By the application of the virtual echo-acoustic space technique, scientists have demonstrated that people could also learn to use sonar-guided orientation successfully and such skill is not just related with supersensitive hearing. These latest findings have been released in the newest edition of Royal Society Open Science. 

For a long time, scientists have been interested in the ability of blind humans to apply echo-acoustics into understanding the space just around them. Some are able to listen for the echoes from self-produced sounds in a very precise way during the  daily live, such as assessing distances, probing obstacles, and discriminating between objects which had different textures and various sizes. However, so far, scientist have known little  about the sensory-motor interactions hidden behind the efficient echo-acoustic orientation. Different from the animals like bats, human being have no large, mobile ears, just like radar dishes, by swiveling their ears, they could indentify echoes from the tiny, flying insects.

To examine whether people could do the same after some training despite of inability of our ears, Ludwig Wallmeier and Lutz Wiegrebe of Ludwig Maximilian University in Munich enrolled eight volunteers who had normal vision for exploration of a long corridor made of concrete walls and PVC flooring only by clicking their tongues. After several weeks of training, most of them behaved quite well, because they could be able to reliably orient themselves to go through the corridor without colliding with any walls only by the means of clicks and echoes.

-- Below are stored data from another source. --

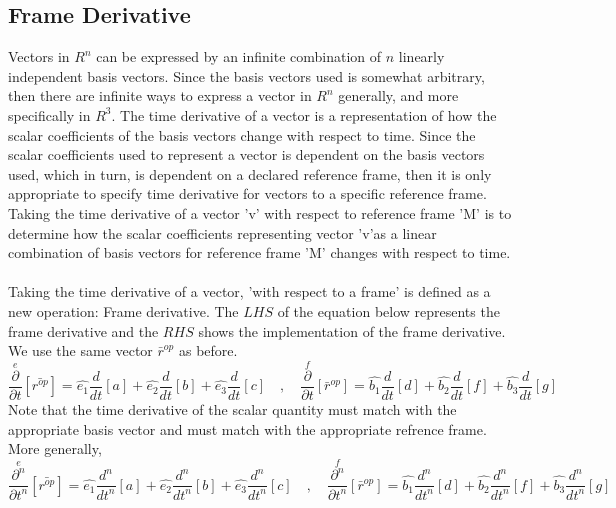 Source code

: \documentclass[class=report, 12pt, crop=false]{standalone}
\begin{document}
\begin{center}
\section{Frame Derivative}
\begin{comment}
\end{comment}
Vectors in $R^{n}$ can be expressed by an infinite combination of $n$ linearly independent basis vectors. Since the basis vectors used is somewhat arbitrary, then there are infinite ways to express a vector in $R^{n}$ generally, and more specifically in $R^{3}$. The time derivative of a vector is a representation of how the scalar coefficients of the basis vectors change with respect to time. Since the scalar coefficients used to represent a vector is dependent on the basis vectors used, which in turn, is dependent on a declared reference frame, then it is only appropriate to specify time derivative for vectors to a specific reference frame. Taking the time derivative of a vector 'v' with respect to reference frame 'M' is to determine how the scalar coefficients representing vector 'v'as a linear combination of basis vectors for reference frame 'M' changes with respect to time.
\\~\\Taking the time derivative of a vector, 'with respect to a frame' is defined as a new operation: Frame derivative. The $LHS$ of the equation below represents the frame derivative and the $RHS$ shows the implementation of the frame derivative. We use the same vector $\bar{r}^{op}$ as before.
$$\overset{e}{\frac{\partial}{\partial t}}[\bar{{r}^{op}}] = \hat{e_{1}}\frac{d}{d t}[a] + \hat{e_{2}}\frac{d}{d t}[b] + \hat{e_{3}}\frac{d}{d t}[c] \quad,\quad \overset{f}{\frac{\partial}{\partial t}}[\bar{r}^{op}] = \hat{b_{1}}\frac{d}{d t}[d] + \hat{b_{2}}\frac{d}{d t}[f] + \hat{b_{3}}\frac{d}{d t}[g]$$
Note that the time derivative of the scalar quantity must match with the appropriate basis vector and must match with the appropriate refrence frame. More generally,
$$\overset{e}{\frac{\partial^n}{\partial t^n}}[\bar{{r}^{op}}] = \hat{e_{1}}\frac{d^n}{d t^n}[a] + \hat{e_{2}}\frac{d^n}{d t^n}[b] + \hat{e_{3}}\frac{d^n}{d t^n}[c] \quad,\quad \overset{f}{\frac{\partial^n}{\partial t^n}}[\bar{r}^{op}] = \hat{b_{1}}\frac{d^n}{d t^n}[d] + \hat{b_{2}}\frac{d^n}{d t^n}[f] + \hat{b_{3}}\frac{d^n}{d t^n}[g]$$





\end{center}
\end{document}
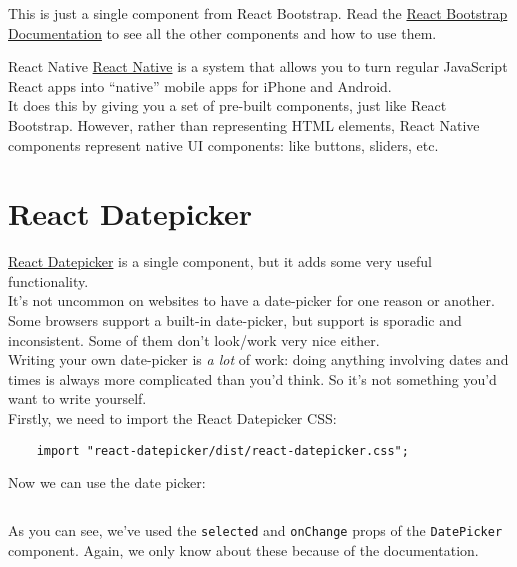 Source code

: This is just a single component from React Bootstrap. Read the \href{https://react-bootstrap.github.io/getting-started/introduction/}{React Bootstrap Documentation} to see all the other components and how to use them.

\begin{infobox}{React Native}
    \href{https://facebook.github.io/react-native/}{React Native} is a system that allows you to turn regular JavaScript React apps into ``native'' mobile apps for iPhone and Android.
    \\

    It does this by giving you a set of pre-built components, just like React Bootstrap. However, rather than representing HTML elements, React Native components represent native UI components: like buttons, sliders, etc.
\end{infobox}


\section{React Datepicker}

\href{https://github.com/Hacker0x01/react-datepicker/}{React Datepicker} is a single component, but it adds some very useful functionality.
\\

It's not uncommon on websites to have a date-picker for one reason or another. Some browsers support a built-in date-picker, but support is sporadic and inconsistent. Some of them don't look/work very nice either.
\\

Writing your own date-picker is \textit{a lot} of work: doing anything involving dates and times is always more complicated than you'd think. So it's not something you'd want to write yourself.
\\

Firstly, we need to import the React Datepicker CSS:

\begin{verbatim}
    import "react-datepicker/dist/react-datepicker.css";
\end{verbatim}

Now we can use the date picker:

\inputminted{js}{06/figures/01/02-Dates.js}

As you can see, we've used the \texttt{selected} and \texttt{onChange} props of the \texttt{DatePicker} component. Again, we only know about these because of the documentation.
\\

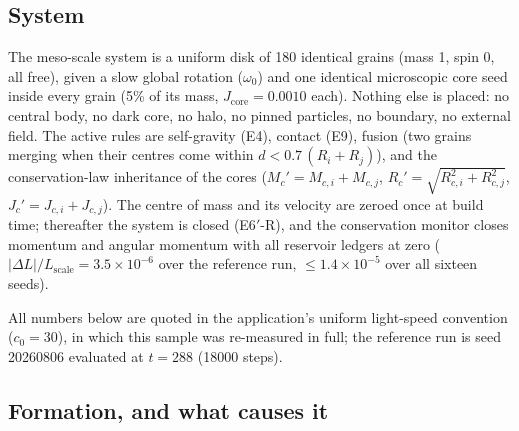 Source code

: \documentclass[aps,reprint,amsmath,amssymb,nofootinbib,superscriptaddress,floatfix]{revtex4-2}
\begin{document}

\subsection{System}

The meso-scale system is a uniform disk of 180 identical grains (mass
1, spin 0, all free), given a slow global rotation
($\omega_0$) and one identical microscopic core seed inside every grain
(5\% of its mass, $J_{\mathrm{core}}=0.0010$ each). Nothing else is
placed: no central body, no dark core, no halo, no pinned particles, no
boundary, no external field. The active rules are self-gravity (E4),
contact (E9), fusion (two grains merging when their centres come within
$d<0.7\,(R_i+R_j)$), and the conservation-law inheritance of the cores
($M_c' = M_{c,i}+M_{c,j}$, $R_c' = \sqrt{R_{c,i}^2+R_{c,j}^2}$,
$J_c' = J_{c,i}+J_{c,j}$). The centre of mass and its velocity are
zeroed once at build time; thereafter the system is closed (E6$'$-R),
and the conservation monitor closes momentum and angular momentum with
all reservoir ledgers at zero ($|\Delta L|/L_{\mathrm{scale}} =
3.5\times10^{-6}$ over the reference run, $\leq 1.4\times10^{-5}$ over
all sixteen seeds).

All numbers below are quoted in the application's uniform light-speed
convention ($c_0=30$), in which this sample was re-measured in full;
the reference run is seed 20260806 evaluated at $t=288$ (18000 steps).

\subsection{Formation, and what causes it}
\end{document}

Actually, Ludwig Wallmeier and Lutz Wiegrebe had designed a virtual version of the corridor, called as VEAS, the short term for the virtual echo-acoustic space, so as to identify how vital head and body movements were to their accuracy instead of just hearing alone. To make certain that their VEAS was realistic; the research team recruited two blind professional echolocation teachers who had learned to echolocate by themselves since they were young kids.

When sitting in a chair, the tongue clicks of these blind teachers were collected by a headset microphone and were played again via headphones just like they were in the corridor as before. The aim was still to line their bodies up with the center of the corridor, and they received the tests in two ways. Firstly, by a joystick they could rotate the virtual corridor and did not move their bodies. But for the second test, the corridor was set and they could be able to swivel their chairs and move their heads.

On the occasion it was not allowed for them to move their bodies or heads, they would teeter-totter down the virtual corridor and failed to make correction by themselves before running into a virtual wall. However, as the corridor was fixed and they were free to move their bodies and heads, these blindfolded recruits were capable of quickly correcting themselves.

It is hoped that such a virtual reality program like this one could be much helpful in teaching blind people to use echolocation.

Journal reference: Wallmeier, Ludwig, and Lutz Wiegrebe. “Self-motion facilitates echo-acoustic orientation in humans.” Royal Society Open Science 1.3 (2014): 140185.